A bit of a ramble, but I get to the point at the end!
In my limited experience I’ve only ever found windows to fail for a small number of reasons. I was chatting to my father yesterday, who’s now 82, and spent a lifetime as a joiner / involved with wood to see if he had any different views. We seemed to have the same views albeit from very different spans of experience. Here is the list of things we came up with.
Poor selection of wood, wrong species, too low a grade, or trying to straighten twisted timber expecting it not to subsequently twist.
Poor maintenance, this was two fold, either lack of paint / inadequate paint prep, or failure of the window seal allowing water to ingress into the recess.

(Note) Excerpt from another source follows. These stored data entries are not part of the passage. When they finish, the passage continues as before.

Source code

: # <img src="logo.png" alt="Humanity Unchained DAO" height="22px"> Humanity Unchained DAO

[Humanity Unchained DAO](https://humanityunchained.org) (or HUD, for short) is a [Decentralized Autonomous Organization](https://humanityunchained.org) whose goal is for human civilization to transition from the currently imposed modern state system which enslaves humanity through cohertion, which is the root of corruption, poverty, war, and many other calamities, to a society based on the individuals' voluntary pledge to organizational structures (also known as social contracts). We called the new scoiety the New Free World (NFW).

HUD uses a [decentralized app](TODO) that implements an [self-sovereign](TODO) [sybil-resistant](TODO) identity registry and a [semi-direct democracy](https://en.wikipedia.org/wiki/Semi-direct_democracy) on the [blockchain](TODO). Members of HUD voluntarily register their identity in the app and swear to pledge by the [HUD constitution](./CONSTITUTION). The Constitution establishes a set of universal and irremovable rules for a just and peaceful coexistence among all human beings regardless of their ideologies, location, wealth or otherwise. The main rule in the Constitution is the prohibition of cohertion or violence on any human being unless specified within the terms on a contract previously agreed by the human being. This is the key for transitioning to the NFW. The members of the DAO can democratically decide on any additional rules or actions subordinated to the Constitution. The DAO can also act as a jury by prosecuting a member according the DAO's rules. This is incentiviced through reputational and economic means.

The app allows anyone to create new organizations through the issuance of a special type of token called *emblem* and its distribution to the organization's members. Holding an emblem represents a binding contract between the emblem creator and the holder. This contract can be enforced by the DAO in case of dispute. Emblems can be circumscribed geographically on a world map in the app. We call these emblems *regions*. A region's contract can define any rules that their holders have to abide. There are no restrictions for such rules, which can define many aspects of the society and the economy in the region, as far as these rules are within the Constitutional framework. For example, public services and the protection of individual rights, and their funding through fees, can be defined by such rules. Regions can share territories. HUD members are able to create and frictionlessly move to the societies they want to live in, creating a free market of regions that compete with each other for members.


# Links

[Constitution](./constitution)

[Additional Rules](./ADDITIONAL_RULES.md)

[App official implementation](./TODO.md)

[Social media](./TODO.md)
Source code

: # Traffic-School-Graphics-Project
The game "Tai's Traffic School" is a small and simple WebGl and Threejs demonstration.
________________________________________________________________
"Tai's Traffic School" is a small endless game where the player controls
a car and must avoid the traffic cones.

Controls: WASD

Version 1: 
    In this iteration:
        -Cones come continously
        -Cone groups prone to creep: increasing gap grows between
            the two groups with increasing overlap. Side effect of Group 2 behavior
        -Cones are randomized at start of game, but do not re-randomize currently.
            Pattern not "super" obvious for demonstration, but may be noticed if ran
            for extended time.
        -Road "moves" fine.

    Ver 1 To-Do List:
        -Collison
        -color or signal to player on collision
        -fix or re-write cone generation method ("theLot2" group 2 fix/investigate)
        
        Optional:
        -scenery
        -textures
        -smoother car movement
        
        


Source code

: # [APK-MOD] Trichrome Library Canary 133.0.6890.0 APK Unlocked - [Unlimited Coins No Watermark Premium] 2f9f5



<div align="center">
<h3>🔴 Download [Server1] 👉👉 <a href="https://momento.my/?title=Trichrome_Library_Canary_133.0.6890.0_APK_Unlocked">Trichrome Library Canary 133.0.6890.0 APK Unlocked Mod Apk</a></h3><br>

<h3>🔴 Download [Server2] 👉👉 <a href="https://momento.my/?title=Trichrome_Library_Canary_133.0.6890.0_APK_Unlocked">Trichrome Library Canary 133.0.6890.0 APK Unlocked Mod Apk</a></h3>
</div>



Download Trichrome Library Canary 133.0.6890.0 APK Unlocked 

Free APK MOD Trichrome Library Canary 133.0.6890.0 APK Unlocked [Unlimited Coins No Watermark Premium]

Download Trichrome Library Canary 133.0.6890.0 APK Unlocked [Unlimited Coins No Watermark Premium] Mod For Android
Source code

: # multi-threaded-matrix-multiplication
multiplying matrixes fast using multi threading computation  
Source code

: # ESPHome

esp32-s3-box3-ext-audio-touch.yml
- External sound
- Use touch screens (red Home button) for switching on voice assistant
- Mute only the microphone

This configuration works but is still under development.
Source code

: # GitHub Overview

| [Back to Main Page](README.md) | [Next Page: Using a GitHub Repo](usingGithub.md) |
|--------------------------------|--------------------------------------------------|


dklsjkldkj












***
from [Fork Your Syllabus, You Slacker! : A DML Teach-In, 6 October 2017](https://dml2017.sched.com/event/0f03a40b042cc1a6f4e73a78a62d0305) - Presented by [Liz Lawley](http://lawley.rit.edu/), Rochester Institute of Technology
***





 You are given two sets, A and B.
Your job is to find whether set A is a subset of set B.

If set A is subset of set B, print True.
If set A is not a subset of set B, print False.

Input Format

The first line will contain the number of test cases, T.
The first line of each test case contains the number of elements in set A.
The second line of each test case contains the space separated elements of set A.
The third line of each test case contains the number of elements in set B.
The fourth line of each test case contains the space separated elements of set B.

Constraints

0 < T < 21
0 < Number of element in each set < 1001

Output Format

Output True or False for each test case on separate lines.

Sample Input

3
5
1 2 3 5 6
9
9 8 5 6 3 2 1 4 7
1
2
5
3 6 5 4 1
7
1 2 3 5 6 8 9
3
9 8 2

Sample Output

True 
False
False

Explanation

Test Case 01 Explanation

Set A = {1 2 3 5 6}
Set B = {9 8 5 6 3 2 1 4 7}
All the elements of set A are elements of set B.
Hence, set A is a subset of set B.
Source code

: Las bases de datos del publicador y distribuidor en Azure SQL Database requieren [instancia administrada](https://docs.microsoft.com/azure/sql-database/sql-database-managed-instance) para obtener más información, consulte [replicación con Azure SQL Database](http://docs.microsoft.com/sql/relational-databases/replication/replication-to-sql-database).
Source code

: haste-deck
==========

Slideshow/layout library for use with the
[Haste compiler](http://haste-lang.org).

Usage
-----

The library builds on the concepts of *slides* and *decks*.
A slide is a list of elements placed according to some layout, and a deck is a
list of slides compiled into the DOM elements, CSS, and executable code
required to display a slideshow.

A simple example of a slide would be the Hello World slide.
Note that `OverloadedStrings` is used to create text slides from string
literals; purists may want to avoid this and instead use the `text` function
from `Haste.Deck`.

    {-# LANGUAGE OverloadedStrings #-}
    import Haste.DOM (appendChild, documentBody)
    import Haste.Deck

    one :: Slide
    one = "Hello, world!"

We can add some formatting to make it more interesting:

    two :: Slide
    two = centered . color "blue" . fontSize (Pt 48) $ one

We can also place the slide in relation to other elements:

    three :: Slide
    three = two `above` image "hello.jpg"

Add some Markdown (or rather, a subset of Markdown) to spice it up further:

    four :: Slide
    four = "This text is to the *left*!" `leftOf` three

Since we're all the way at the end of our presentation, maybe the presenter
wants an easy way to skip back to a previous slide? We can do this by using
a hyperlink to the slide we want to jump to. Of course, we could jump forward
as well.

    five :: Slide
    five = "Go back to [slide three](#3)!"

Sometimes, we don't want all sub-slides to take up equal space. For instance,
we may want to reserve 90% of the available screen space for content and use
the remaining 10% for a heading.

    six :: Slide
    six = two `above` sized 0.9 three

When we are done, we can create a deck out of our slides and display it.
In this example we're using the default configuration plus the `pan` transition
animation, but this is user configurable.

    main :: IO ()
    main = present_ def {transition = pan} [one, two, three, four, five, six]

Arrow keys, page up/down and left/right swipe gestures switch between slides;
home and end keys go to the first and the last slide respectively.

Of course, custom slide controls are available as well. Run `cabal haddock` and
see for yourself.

Poor manufacturing, not allowing for proper run off of water, sloppy joints, inappropriate design, ie incorrect construction.
Stuck windows being force-ably open. (Usually due to either poor maintenance, incorrect installation / one of the above)
The most common failure mode seems to be broken tenon joints usually at the opening side caused by windows sticking and being forced open. Typically the lower rail of frames, sashes rots out as a consequence. Forcing a window open puts massive strain on the joint and causes the glue to break allowing water to enter the joint. The tenon cheek, being end grain sucks up the water causing the window to swell more / initiates rot. Typically it’s the lower joints that rot as water runs down. This also often results in the cill / rail directly under the affected mortice to start to rot in the corner due to the sash expanding at this point trapping water.
So, Accoya is guaranteed for 50 years above ground and is dimensionally stable. The knowledge of how to select and make windows to take into account movement had been around for hundreds of years. If you maintain the windows / prepare them correctly and choose the correct species of wood, they will also last more than 50 years. So, I don’t fully get why Accoya is so ’popular’. What is it that I’m missing? from the reason windows fail we came up with, it could suggest Accoya is compensating for loss of knowledge we used to have in how to make windows to last.